■ **ABOUT THIS TASK**
Your answer should hold exactly the lines from the one with "4.5的xps tools需要这样改一下才能导出xps" through the last line of the material below, nothing before and nothing extra.

╭─ INPUT

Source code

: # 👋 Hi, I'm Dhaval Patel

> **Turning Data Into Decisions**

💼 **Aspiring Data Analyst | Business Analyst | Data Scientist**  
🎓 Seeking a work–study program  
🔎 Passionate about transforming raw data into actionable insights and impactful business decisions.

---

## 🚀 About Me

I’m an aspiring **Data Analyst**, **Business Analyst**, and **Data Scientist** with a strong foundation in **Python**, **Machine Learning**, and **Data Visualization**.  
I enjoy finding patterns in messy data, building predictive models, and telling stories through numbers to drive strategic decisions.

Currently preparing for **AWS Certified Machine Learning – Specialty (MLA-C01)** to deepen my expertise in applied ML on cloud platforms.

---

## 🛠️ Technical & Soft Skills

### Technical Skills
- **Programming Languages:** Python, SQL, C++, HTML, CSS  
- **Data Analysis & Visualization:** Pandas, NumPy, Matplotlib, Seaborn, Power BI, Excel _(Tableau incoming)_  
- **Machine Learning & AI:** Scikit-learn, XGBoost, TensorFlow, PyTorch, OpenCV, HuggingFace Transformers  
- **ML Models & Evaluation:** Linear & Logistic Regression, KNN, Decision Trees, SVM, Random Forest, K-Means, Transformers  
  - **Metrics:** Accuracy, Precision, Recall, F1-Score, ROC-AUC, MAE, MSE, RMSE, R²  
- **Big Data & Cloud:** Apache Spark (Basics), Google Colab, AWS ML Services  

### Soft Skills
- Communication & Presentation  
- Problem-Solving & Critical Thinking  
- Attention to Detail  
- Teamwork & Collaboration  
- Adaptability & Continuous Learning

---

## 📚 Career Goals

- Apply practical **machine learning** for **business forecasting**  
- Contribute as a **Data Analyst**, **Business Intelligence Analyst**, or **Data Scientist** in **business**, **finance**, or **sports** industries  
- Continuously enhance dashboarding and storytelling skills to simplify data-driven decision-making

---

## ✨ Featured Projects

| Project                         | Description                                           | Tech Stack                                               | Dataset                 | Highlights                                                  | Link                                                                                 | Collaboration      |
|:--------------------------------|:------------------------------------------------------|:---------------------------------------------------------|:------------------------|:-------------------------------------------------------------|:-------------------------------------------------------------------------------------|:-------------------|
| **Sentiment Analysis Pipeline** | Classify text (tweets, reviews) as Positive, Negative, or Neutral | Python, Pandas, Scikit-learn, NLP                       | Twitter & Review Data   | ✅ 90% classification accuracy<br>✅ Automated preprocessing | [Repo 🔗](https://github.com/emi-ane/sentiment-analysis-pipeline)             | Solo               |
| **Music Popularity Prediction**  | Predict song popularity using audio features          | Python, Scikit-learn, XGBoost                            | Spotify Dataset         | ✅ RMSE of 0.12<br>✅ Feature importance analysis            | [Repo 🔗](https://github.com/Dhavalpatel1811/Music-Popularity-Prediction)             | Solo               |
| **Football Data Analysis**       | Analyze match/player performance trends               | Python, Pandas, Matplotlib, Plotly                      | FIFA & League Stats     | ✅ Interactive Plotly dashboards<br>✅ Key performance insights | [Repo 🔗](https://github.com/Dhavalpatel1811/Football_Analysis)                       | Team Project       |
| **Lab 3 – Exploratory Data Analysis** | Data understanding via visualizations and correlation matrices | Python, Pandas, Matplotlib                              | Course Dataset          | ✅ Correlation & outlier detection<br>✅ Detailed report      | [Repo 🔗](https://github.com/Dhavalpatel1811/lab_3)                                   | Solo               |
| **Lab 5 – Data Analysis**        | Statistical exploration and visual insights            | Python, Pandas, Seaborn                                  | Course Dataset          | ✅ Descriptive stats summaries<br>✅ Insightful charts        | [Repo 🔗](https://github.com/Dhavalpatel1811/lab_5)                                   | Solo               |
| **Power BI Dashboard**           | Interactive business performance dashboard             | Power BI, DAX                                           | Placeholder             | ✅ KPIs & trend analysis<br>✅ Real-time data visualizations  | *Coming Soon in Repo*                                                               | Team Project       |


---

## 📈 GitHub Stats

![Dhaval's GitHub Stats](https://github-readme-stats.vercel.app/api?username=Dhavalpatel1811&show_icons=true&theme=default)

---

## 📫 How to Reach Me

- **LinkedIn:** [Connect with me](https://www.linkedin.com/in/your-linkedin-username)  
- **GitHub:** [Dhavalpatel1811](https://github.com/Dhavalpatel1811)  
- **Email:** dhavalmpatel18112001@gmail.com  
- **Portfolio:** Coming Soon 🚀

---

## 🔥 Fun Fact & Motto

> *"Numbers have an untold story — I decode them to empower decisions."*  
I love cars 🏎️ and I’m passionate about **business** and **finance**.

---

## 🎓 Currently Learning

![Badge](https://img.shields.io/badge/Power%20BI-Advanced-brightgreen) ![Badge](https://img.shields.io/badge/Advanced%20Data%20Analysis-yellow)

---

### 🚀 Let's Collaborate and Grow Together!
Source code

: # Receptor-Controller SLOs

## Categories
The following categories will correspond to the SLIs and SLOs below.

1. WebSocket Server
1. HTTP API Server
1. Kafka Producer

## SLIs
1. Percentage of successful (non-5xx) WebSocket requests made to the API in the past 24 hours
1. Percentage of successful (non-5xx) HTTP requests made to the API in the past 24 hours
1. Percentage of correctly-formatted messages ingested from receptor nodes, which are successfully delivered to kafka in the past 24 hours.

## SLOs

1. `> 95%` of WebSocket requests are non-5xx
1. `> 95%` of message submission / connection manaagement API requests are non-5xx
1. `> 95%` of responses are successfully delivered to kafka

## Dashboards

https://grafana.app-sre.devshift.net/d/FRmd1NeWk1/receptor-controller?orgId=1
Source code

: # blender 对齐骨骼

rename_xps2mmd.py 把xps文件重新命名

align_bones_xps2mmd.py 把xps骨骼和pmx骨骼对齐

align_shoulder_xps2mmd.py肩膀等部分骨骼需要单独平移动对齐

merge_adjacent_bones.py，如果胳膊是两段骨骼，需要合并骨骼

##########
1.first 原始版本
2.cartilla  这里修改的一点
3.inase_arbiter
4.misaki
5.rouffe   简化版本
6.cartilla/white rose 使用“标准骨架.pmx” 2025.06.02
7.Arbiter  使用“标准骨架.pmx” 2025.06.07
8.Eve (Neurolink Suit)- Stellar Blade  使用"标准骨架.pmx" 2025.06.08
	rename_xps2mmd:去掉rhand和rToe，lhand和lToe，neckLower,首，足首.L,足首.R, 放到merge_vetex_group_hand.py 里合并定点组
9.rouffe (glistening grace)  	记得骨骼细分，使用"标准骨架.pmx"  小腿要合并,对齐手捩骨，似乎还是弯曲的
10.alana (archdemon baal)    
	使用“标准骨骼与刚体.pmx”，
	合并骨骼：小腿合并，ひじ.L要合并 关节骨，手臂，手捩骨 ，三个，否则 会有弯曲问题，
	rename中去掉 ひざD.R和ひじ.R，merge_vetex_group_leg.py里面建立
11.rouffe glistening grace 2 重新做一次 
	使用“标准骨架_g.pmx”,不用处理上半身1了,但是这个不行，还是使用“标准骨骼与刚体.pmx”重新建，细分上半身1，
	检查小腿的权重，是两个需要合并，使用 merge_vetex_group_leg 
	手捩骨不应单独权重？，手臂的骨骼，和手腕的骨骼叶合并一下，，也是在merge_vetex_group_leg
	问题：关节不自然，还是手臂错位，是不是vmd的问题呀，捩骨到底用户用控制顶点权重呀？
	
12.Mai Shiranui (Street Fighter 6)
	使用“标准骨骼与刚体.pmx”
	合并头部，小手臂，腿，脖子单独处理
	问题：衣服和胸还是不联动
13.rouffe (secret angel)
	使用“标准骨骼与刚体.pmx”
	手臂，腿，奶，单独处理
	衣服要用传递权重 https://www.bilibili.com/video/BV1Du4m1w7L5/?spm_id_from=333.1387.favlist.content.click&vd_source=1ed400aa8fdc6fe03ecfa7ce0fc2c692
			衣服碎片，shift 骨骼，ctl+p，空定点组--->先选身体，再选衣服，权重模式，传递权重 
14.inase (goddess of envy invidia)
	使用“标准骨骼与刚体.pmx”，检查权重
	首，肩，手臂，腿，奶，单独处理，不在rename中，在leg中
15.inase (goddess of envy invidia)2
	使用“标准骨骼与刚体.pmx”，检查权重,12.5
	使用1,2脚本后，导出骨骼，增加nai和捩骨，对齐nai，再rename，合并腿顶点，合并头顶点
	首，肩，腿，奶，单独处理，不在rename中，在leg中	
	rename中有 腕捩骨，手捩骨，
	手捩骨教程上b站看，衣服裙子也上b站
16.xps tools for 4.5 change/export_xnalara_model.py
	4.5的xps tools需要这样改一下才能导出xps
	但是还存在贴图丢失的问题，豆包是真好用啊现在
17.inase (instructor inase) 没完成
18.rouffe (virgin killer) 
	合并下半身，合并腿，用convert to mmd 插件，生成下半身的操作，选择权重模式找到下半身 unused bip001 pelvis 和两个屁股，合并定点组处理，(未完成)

╰─

■ **WRITTEN ANSWER**
	4.5的xps tools需要这样改一下才能导出xps
	但是还存在贴图丢失的问题，豆包是真好用啊现在
17.inase (instructor inase) 没完成
18.rouffe (virgin killer) 
	合并下半身，合并腿，用convert to mmd 插件，生成下半身的操作，选择权重模式找到下半身 unused bip001 pelvis 和两个屁股，合并定点组处理，(未完成)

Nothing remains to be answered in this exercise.